Writing generic file reader in Rust

Mingwei Zhang
BGPKIT
Published in
5 min readNov 25, 2021

When writing Rust code handling compressed data files, one important design task is that how can we write code to read from files with different compression algorithms and potentially from different locations? In this post, we will discuss how we write generic file reader that can read bzip2 or gzip compressed files from either local file system or remote locations.

Generics in Rust: Trait System

First, we will first talk a bit about how Rust handles generics. We will use our coding task as an example: create an generic read interface that handles read from files regardless of their compression algorithms or storage location.

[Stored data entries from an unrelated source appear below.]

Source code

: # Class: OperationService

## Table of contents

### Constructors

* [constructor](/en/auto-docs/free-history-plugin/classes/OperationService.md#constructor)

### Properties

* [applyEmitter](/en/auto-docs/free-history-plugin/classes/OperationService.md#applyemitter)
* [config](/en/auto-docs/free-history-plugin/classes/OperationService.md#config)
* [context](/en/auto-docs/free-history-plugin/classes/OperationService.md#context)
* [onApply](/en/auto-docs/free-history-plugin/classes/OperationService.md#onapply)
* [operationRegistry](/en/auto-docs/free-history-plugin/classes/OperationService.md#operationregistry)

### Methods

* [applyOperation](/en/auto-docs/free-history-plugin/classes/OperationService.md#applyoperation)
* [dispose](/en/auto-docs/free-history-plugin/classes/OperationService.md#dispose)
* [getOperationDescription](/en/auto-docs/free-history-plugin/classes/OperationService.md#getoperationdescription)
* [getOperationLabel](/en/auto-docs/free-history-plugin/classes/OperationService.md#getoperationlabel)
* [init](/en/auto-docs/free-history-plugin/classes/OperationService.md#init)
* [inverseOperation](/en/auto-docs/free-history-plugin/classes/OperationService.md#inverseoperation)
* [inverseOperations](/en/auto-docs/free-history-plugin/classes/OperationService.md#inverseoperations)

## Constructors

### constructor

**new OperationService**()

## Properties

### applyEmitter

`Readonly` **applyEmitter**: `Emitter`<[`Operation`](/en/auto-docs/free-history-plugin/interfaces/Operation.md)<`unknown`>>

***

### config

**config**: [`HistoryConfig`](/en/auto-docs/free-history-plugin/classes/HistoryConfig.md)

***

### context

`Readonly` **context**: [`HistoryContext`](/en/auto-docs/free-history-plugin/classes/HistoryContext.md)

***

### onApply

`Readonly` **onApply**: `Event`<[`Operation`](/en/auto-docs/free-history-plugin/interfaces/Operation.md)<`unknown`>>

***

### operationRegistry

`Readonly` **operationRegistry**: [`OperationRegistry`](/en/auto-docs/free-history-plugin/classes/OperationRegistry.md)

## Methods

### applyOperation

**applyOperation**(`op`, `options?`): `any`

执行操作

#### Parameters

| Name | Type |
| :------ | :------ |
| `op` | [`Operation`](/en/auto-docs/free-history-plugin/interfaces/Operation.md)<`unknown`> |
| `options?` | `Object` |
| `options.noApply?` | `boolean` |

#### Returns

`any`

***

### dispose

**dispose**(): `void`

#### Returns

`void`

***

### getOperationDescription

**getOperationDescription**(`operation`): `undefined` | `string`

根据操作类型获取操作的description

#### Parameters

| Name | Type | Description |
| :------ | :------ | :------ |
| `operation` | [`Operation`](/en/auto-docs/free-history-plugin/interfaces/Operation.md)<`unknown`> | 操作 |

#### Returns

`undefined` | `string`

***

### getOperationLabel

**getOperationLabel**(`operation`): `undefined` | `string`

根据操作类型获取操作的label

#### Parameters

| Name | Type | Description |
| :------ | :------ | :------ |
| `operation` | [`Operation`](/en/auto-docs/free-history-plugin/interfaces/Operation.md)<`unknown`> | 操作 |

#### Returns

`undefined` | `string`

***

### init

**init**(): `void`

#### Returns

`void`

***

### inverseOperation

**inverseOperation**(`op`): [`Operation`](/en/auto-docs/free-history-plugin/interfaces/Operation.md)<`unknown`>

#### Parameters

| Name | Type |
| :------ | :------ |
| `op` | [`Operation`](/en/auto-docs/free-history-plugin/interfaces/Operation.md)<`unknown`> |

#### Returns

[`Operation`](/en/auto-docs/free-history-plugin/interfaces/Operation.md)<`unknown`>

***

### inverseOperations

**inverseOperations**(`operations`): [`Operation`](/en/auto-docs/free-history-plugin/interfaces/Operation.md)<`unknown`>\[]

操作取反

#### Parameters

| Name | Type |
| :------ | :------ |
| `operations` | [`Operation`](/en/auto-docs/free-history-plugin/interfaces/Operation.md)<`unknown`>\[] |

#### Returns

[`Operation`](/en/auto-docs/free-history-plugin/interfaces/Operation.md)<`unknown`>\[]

A trait tells the Rust compiler about functionality a particular type has and can share with other types. [1]

When approaching the task, the first observation is that we are dealing with different types of IO sub-tasks, with a common feature that they all read from something somewhere. In Rust, we define this kind of common behavior in a trait, in this case, Read trait.

Read trait definition.

A trait defines a set of functions that all structs that shares the trait must also implement. The Read trait allows for reading bytes from a source. For reading from a compressed file locally, or remotely, the tasks all involve reading bytes from a certain source, and thus should all implement Read trait.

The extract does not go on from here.